====== Records for processing ======

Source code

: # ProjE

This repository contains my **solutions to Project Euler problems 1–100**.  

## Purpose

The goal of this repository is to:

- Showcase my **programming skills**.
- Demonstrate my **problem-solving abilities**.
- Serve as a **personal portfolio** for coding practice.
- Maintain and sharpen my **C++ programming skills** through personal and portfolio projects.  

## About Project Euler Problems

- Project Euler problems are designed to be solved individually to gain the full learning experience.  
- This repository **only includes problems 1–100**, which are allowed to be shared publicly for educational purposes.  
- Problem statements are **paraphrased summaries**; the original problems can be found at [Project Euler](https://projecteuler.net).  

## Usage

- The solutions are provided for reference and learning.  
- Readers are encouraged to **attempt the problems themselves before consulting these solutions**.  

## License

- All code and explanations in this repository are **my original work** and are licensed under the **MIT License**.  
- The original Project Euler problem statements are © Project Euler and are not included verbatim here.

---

======
====== Records for processing ======

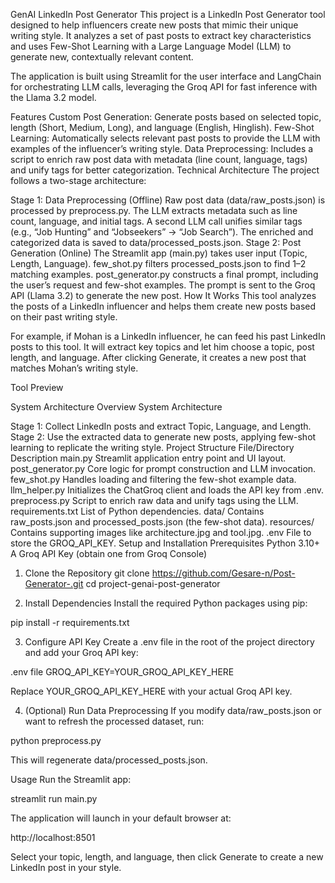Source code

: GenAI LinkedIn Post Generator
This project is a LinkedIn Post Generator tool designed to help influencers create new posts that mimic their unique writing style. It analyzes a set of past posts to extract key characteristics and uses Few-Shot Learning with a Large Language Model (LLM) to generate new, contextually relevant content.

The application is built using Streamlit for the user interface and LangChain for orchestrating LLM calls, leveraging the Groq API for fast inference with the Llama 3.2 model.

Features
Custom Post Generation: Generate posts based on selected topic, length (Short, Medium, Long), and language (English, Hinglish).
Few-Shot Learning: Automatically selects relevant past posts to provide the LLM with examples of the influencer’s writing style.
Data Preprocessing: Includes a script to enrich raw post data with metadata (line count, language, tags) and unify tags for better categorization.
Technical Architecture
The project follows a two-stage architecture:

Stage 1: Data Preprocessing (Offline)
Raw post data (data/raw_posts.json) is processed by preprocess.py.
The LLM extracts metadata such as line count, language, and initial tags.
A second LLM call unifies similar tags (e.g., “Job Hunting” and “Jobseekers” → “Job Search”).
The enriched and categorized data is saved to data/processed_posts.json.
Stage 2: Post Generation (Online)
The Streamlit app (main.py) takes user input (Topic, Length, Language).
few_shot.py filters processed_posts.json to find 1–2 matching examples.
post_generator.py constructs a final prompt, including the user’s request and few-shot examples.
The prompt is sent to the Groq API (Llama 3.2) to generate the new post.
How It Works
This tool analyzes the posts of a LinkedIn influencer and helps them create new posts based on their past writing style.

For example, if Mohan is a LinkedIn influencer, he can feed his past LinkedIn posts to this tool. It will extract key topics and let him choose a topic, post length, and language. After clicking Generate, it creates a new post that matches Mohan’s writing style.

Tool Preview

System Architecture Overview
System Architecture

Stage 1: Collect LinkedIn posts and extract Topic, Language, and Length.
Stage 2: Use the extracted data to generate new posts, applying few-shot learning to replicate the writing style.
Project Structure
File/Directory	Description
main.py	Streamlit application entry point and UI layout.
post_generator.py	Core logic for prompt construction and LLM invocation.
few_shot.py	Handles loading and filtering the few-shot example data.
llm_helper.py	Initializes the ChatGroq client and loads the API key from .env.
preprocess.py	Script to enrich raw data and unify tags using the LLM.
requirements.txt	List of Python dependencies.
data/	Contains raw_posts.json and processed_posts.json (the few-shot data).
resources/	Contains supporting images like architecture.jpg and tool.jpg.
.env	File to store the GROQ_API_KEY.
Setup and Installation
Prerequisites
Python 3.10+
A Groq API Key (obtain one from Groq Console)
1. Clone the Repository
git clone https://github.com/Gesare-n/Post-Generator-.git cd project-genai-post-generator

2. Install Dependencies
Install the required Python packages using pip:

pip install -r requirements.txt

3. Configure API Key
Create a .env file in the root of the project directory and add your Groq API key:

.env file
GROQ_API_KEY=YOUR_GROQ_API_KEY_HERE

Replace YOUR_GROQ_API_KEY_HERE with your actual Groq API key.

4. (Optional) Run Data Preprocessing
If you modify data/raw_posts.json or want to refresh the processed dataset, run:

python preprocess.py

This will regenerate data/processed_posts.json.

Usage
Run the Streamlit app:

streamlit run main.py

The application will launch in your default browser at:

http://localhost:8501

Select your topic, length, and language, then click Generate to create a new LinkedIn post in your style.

======

* _What to do_: Please reproduce, exactly as they appear above, the lines from the line containing "and UI layout." up to and including the line containing "Select your topic, length, and".

* _Output of the exercise_:
main.py	Streamlit application entry point and UI layout.
post_generator.py	Core logic for prompt construction and LLM invocation.
few_shot.py	Handles loading and filtering the few-shot example data.
llm_helper.py	Initializes the ChatGroq client and loads the API key from .env.
preprocess.py	Script to enrich raw data and unify tags using the LLM.
requirements.txt	List of Python dependencies.
data/	Contains raw_posts.json and processed_posts.json (the few-shot data).
resources/	Contains supporting images like architecture.jpg and tool.jpg.
.env	File to store the GROQ_API_KEY.
Setup and Installation
Prerequisites
Python 3.10+
A Groq API Key (obtain one from Groq Console)
1. Clone the Repository
git clone https://github.com/Gesare-n/Post-Generator-.git cd project-genai-post-generator

2. Install Dependencies
Install the required Python packages using pip:

pip install -r requirements.txt

3. Configure API Key
Create a .env file in the root of the project directory and add your Groq API key:

.env file
GROQ_API_KEY=YOUR_GROQ_API_KEY_HERE

Replace YOUR_GROQ_API_KEY_HERE with your actual Groq API key.

4. (Optional) Run Data Preprocessing
If you modify data/raw_posts.json or want to refresh the processed dataset, run:

python preprocess.py

This will regenerate data/processed_posts.json.

Usage
Run the Streamlit app:

streamlit run main.py

The application will launch in your default browser at:

http://localhost:8501

Select your topic, length, and language, then click Generate to create a new LinkedIn post in your style.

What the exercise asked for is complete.